Task prompt: Your task is to return all of the entries below exactly, leaving out each picture.

The data:
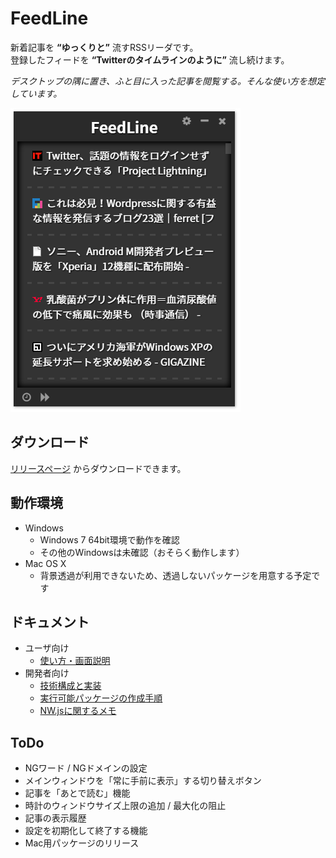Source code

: # FeedLine

新着記事を **“ゆっくりと”** 流すRSSリーダです。  
登録したフィードを **“Twitterのタイムラインのように”** 流し続けます。  

 *デスクトップの隅に置き、ふと目に入った記事を閲覧する。そんな使い方を想定しています。* 

![スクリーンショット](./docs/img/ss_main.png)

## ダウンロード
[リリースページ](https://github.com/SallyAcolyte/FeedLine/releases) からダウンロードできます。  

## 動作環境
- Windows
	- Windows 7 64bit環境で動作を確認
	- その他のWindowsは未確認（おそらく動作します）
- Mac OS X
	- 背景透過が利用できないため、透過しないパッケージを用意する予定です

## ドキュメント
- ユーザ向け
	- [使い方・画面説明](./docs/help.md)
- 開発者向け
	- [技術構成と実装](./docs/docs.md)
	- [実行可能パッケージの作成手順](./docs/package.md)
	- [NW.jsに関するメモ](./docs/nwjs.md)

## ToDo
- NGワード / NGドメインの設定
- メインウィンドウを「常に手前に表示」する切り替えボタン
- 記事を「あとで読む」機能
- 時計のウィンドウサイズ上限の追加 / 最大化の阻止
- 記事の表示履歴
- 設定を初期化して終了する機能
- Mac用パッケージのリリース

Solution to the problem:
Source code

: # FeedLine

新着記事を **“ゆっくりと”** 流すRSSリーダです。  
登録したフィードを **“Twitterのタイムラインのように”** 流し続けます。  

 *デスクトップの隅に置き、ふと目に入った記事を閲覧する。そんな使い方を想定しています。* 

![スクリーンショット](./docs/img/ss_main.png)

## ダウンロード
[リリースページ](https://github.com/SallyAcolyte/FeedLine/releases) からダウンロードできます。  

## 動作環境
- Windows
	- Windows 7 64bit環境で動作を確認
	- その他のWindowsは未確認（おそらく動作します）
- Mac OS X
	- 背景透過が利用できないため、透過しないパッケージを用意する予定です

## ドキュメント
- ユーザ向け
	- [使い方・画面説明](./docs/help.md)
- 開発者向け
	- [技術構成と実装](./docs/docs.md)
	- [実行可能パッケージの作成手順](./docs/package.md)
	- [NW.jsに関するメモ](./docs/nwjs.md)

## ToDo
- NGワード / NGドメインの設定
- メインウィンドウを「常に手前に表示」する切り替えボタン
- 記事を「あとで読む」機能
- 時計のウィンドウサイズ上限の追加 / 最大化の阻止
- 記事の表示履歴
- 設定を初期化して終了する機能
- Mac用パッケージのリリース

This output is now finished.